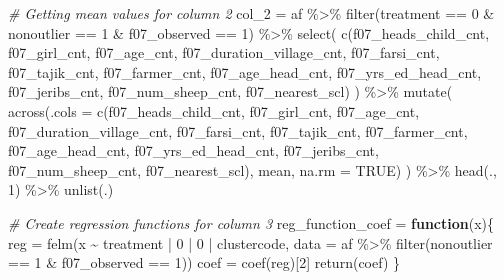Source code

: \documentclass[
]{article}
\newenvironment{Shaded}{\begin{snugshade}}{\end{snugshade}}
\newcommand{\AttributeTok}[1]{\textcolor[rgb]{0.77,0.63,0.00}{#1}}
\newcommand{\CommentTok}[1]{\textcolor[rgb]{0.56,0.35,0.01}{\textit{#1}}}
\newcommand{\ConstantTok}[1]{\textcolor[rgb]{0.00,0.00,0.00}{#1}}
\newcommand{\ControlFlowTok}[1]{\textcolor[rgb]{0.13,0.29,0.53}{\textbf{#1}}}
\newcommand{\DecValTok}[1]{\textcolor[rgb]{0.00,0.00,0.81}{#1}}
\newcommand{\FunctionTok}[1]{\textcolor[rgb]{0.00,0.00,0.00}{#1}}
\newcommand{\NormalTok}[1]{#1}
\newcommand{\OtherTok}[1]{\textcolor[rgb]{0.56,0.35,0.01}{#1}}
\newcommand{\SpecialCharTok}[1]{\textcolor[rgb]{0.00,0.00,0.00}{#1}}
\begin{document}
\begin{Shaded}
\begin{Highlighting}[]
\CommentTok{\# Getting mean values for column 2}
\NormalTok{col\_2 }\OtherTok{=}\NormalTok{ af }\SpecialCharTok{\%\textgreater{}\%} 
  \FunctionTok{filter}\NormalTok{(treatment }\SpecialCharTok{==} \DecValTok{0} \SpecialCharTok{\&}\NormalTok{ nonoutlier }\SpecialCharTok{==} \DecValTok{1} \SpecialCharTok{\&}\NormalTok{ f07\_observed }\SpecialCharTok{==} \DecValTok{1}\NormalTok{) }\SpecialCharTok{\%\textgreater{}\%} 
  \FunctionTok{select}\NormalTok{(}
    \FunctionTok{c}\NormalTok{(f07\_heads\_child\_cnt, f07\_girl\_cnt, f07\_age\_cnt, f07\_duration\_village\_cnt,}
\NormalTok{                   f07\_farsi\_cnt,  f07\_tajik\_cnt,  f07\_farmer\_cnt, }
\NormalTok{                   f07\_age\_head\_cnt, f07\_yrs\_ed\_head\_cnt, f07\_jeribs\_cnt, }
\NormalTok{                   f07\_num\_sheep\_cnt, f07\_nearest\_scl)}
\NormalTok{  ) }\SpecialCharTok{\%\textgreater{}\%} 
  \FunctionTok{mutate}\NormalTok{(}
  \FunctionTok{across}\NormalTok{(}\AttributeTok{.cols =} \FunctionTok{c}\NormalTok{(f07\_heads\_child\_cnt, f07\_girl\_cnt, f07\_age\_cnt, f07\_duration\_village\_cnt,}
\NormalTok{                   f07\_farsi\_cnt,  f07\_tajik\_cnt,  f07\_farmer\_cnt, }
\NormalTok{                   f07\_age\_head\_cnt, f07\_yrs\_ed\_head\_cnt, f07\_jeribs\_cnt, }
\NormalTok{                   f07\_num\_sheep\_cnt, f07\_nearest\_scl), mean, }\AttributeTok{na.rm =} \ConstantTok{TRUE}\NormalTok{)}
\NormalTok{  ) }\SpecialCharTok{\%\textgreater{}\%} \FunctionTok{head}\NormalTok{(., }\DecValTok{1}\NormalTok{) }\SpecialCharTok{\%\textgreater{}\%} \FunctionTok{unlist}\NormalTok{(.)}



\CommentTok{\# Create regression functions for column 3}
\NormalTok{reg\_function\_coef }\OtherTok{=} \ControlFlowTok{function}\NormalTok{(x)\{}
\NormalTok{    reg }\OtherTok{=} \FunctionTok{felm}\NormalTok{(x }\SpecialCharTok{\textasciitilde{}}\NormalTok{ treatment }\SpecialCharTok{|} \DecValTok{0} \SpecialCharTok{|} \DecValTok{0} \SpecialCharTok{|}\NormalTok{ clustercode, }
               \AttributeTok{data =}\NormalTok{ af }\SpecialCharTok{\%\textgreater{}\%} \FunctionTok{filter}\NormalTok{(nonoutlier }\SpecialCharTok{==} \DecValTok{1} \SpecialCharTok{\&}\NormalTok{ f07\_observed }\SpecialCharTok{==} \DecValTok{1}\NormalTok{))}
\NormalTok{    coef }\OtherTok{=} \FunctionTok{coef}\NormalTok{(reg)[}\DecValTok{2}\NormalTok{]}
    \FunctionTok{return}\NormalTok{(coef)}
\NormalTok{\}}



\end{Highlighting}
\end{Shaded}
\end{document}

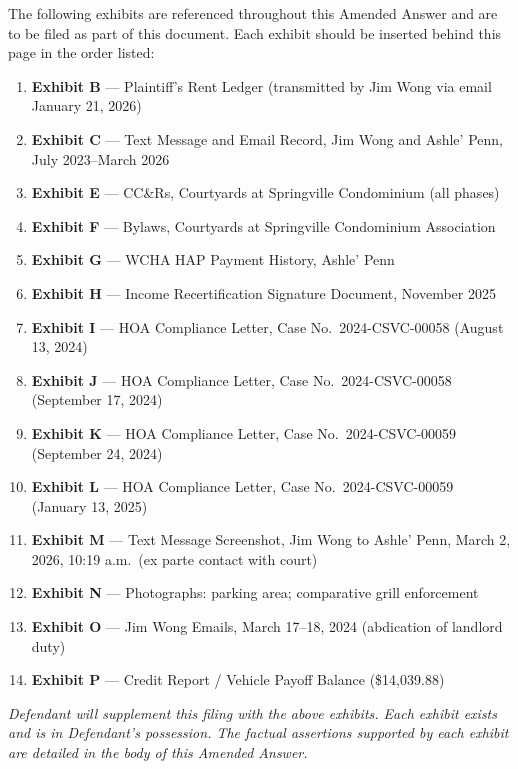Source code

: \documentclass[12pt,letterpaper]{article}
\begin{document}
\noindent The following exhibits are referenced throughout this Amended Answer and are to be filed as part of this document. Each exhibit should be inserted behind this page in the order listed:

\begin{enumerate}
  \item \textbf{Exhibit B} --- Plaintiff's Rent Ledger (transmitted by Jim Wong via email January 21, 2026)
  \item \textbf{Exhibit C} --- Text Message and Email Record, Jim Wong and Ashle' Penn, July 2023--March 2026
  \item \textbf{Exhibit E} --- CC\&Rs, Courtyards at Springville Condominium (all phases)
  \item \textbf{Exhibit F} --- Bylaws, Courtyards at Springville Condominium Association
  \item \textbf{Exhibit G} --- WCHA HAP Payment History, Ashle' Penn
  \item \textbf{Exhibit H} --- Income Recertification Signature Document, November 2025
  \item \textbf{Exhibit I} --- HOA Compliance Letter, Case No.\ 2024-CSVC-00058 (August 13, 2024)
  \item \textbf{Exhibit J} --- HOA Compliance Letter, Case No.\ 2024-CSVC-00058 (September 17, 2024)
  \item \textbf{Exhibit K} --- HOA Compliance Letter, Case No.\ 2024-CSVC-00059 (September 24, 2024)
  \item \textbf{Exhibit L} --- HOA Compliance Letter, Case No.\ 2024-CSVC-00059 (January 13, 2025)
  \item \textbf{Exhibit M} --- Text Message Screenshot, Jim Wong to Ashle' Penn, March 2, 2026, 10:19 a.m.\ (ex parte contact with court)
  \item \textbf{Exhibit N} --- Photographs: parking area; comparative grill enforcement
  \item \textbf{Exhibit O} --- Jim Wong Emails, March 17--18, 2024 (abdication of landlord duty)
  \item \textbf{Exhibit P} --- Credit Report / Vehicle Payoff Balance (\$14,039.88)
\end{enumerate}

\vspace{12pt}
\noindent\textit{Defendant will supplement this filing with the above exhibits. Each exhibit exists and is in Defendant's possession. The factual assertions supported by each exhibit are detailed in the body of this Amended Answer.}
\end{document}
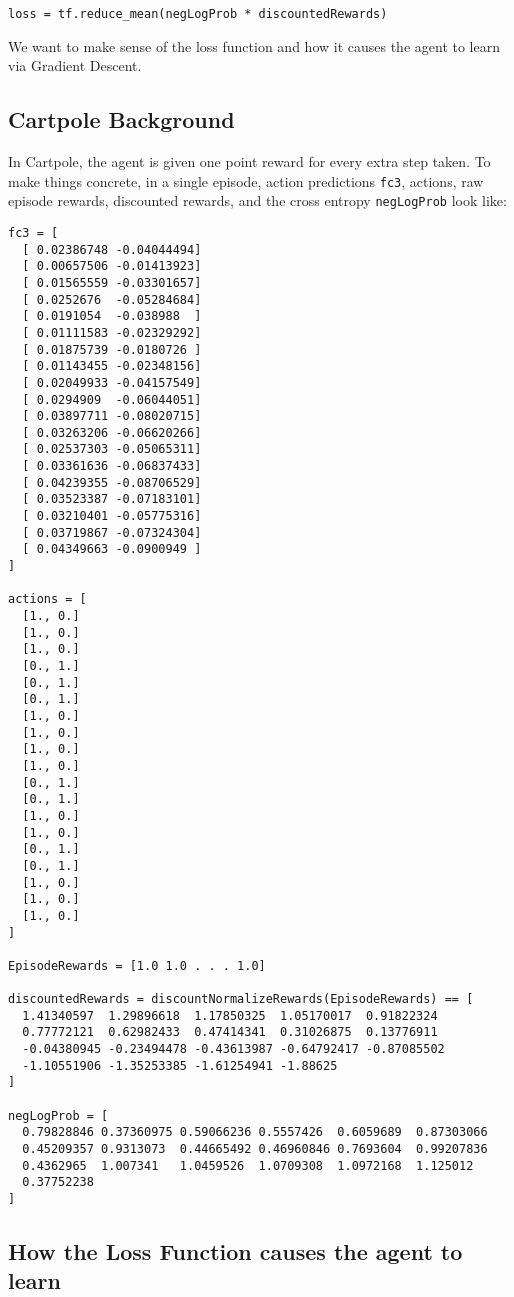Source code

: \documentclass[10pt]{article}
\theoremstyle{plain}
\theoremstyle{definition}
\theoremstyle{remark}
\newcommand{\0}{\varnothing}
\newcommand{\<}{\langle}
\renewcommand{\>}{\rangle}
\begin{document}
\footnotesize
\begin{lstlisting}
loss = tf.reduce_mean(negLogProb * discountedRewards)
\end{lstlisting}
\normalsize

We want to make sense of the loss function and how it causes the agent to learn via Gradient Descent.

\subsection{Cartpole Background}

In Cartpole, the agent is given one point reward for every extra step taken. To make things concrete, in a single episode, action predictions \lstinline{fc3}, actions, raw episode rewards, discounted rewards, and the cross entropy \lstinline{negLogProb} look like:

\scriptsize
\begin{lstlisting}
fc3 = [
  [ 0.02386748 -0.04044494]
  [ 0.00657506 -0.01413923]
  [ 0.01565559 -0.03301657]
  [ 0.0252676  -0.05284684]
  [ 0.0191054  -0.038988  ]
  [ 0.01111583 -0.02329292]
  [ 0.01875739 -0.0180726 ]
  [ 0.01143455 -0.02348156]
  [ 0.02049933 -0.04157549]
  [ 0.0294909  -0.06044051]
  [ 0.03897711 -0.08020715]
  [ 0.03263206 -0.06620266]
  [ 0.02537303 -0.05065311]
  [ 0.03361636 -0.06837433]
  [ 0.04239355 -0.08706529]
  [ 0.03523387 -0.07183101]
  [ 0.03210401 -0.05775316]
  [ 0.03719867 -0.07324304]
  [ 0.04349663 -0.0900949 ]
]

actions = [
  [1., 0.]
  [1., 0.]
  [1., 0.]
  [0., 1.]
  [0., 1.]
  [0., 1.]
  [1., 0.]
  [1., 0.]
  [1., 0.]
  [1., 0.]
  [0., 1.]
  [0., 1.]
  [1., 0.]
  [1., 0.]
  [0., 1.]
  [0., 1.]
  [1., 0.]
  [1., 0.]
  [1., 0.]
]

EpisodeRewards = [1.0 1.0 . . . 1.0]

discountedRewards = discountNormalizeRewards(EpisodeRewards) == [
  1.41340597  1.29896618  1.17850325  1.05170017  0.91822324
  0.77772121  0.62982433  0.47414341  0.31026875  0.13776911
  -0.04380945 -0.23494478 -0.43613987 -0.64792417 -0.87085502
  -1.10551906 -1.35253385 -1.61254941 -1.88625
]

negLogProb = [
  0.79828846 0.37360975 0.59066236 0.5557426  0.6059689  0.87303066
  0.45209357 0.9313073  0.44665492 0.46960846 0.7693604  0.99207836
  0.4362965  1.007341   1.0459526  1.0709308  1.0972168  1.125012
  0.37752238
]
\end{lstlisting}
\normalsize

\subsection{How the Loss Function causes the agent to learn}
\end{document}
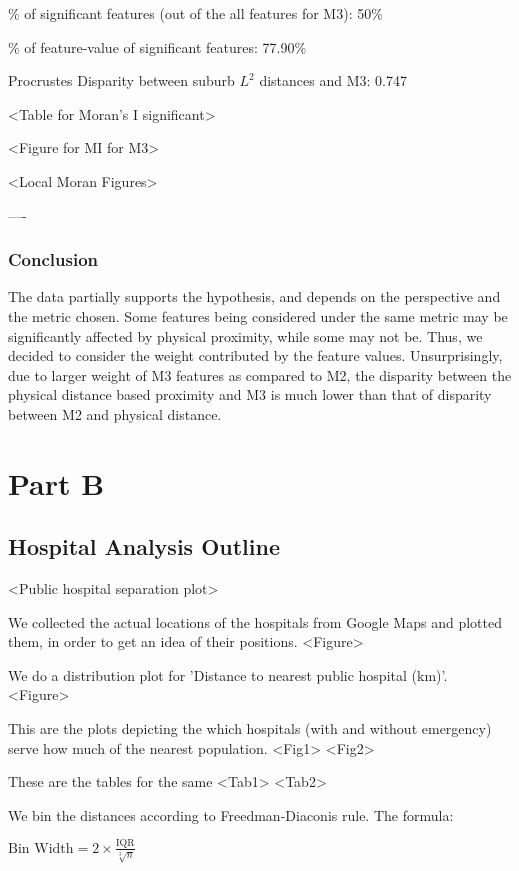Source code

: \documentclass[
	a4paper, %
	10pt, %
	unnumberedsections, %
	twoside, %
]{LTJournalArticle}
\begin{document}
\% of significant features (out of the all features for M3): 50\%

\% of feature-value of significant features: 77.90\%

Procrustes Disparity between suburb $L^2$ distances and M3: 0.747

<Table for Moran's I significant>

<Figure for MI for M3>

<Local Moran Figures>

---- 

\subsubsection{Conclusion}\leavevmode

The data partially supports the hypothesis, and depends on the perspective and the metric chosen. Some features being considered under the same metric may be significantly affected by physical proximity, while some may not be. Thus, we decided to consider the weight contributed by the feature values. Unsurprisingly, due to larger weight of M3 features as compared to M2, the disparity between the physical distance based proximity and M3 is much lower than that of disparity between M2 and physical distance.

\section{Part B}


\subsection{Hospital Analysis Outline}

<Public hospital separation plot>

We collected the actual locations of the hospitals from Google Maps and plotted them, in order to get an idea of their positions. <Figure>

We do a distribution plot for 'Distance to nearest public hospital (km)'. <Figure>

This are the plots depicting the which hospitals (with and without emergency) serve how much of the nearest population. <Fig1> <Fig2>

These are the tables for the same <Tab1> <Tab2>

We bin the distances according to Freedman-Diaconis rule. The formula:

$\text{Bin Width} = 2 \times \frac{\text{IQR}}{\sqrt[3]{n}}$
\end{document}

____________________

Task prompt »
Among the lines of the material above, find those with the word "January". Copy each one.

Answer below »
  \item \textbf{Exhibit B} --- Plaintiff's Rent Ledger (transmitted by Jim Wong via email January 21, 2026)
  \item \textbf{Exhibit L} --- HOA Compliance Letter, Case No.\ 2024-CSVC-00059 (January 13, 2025)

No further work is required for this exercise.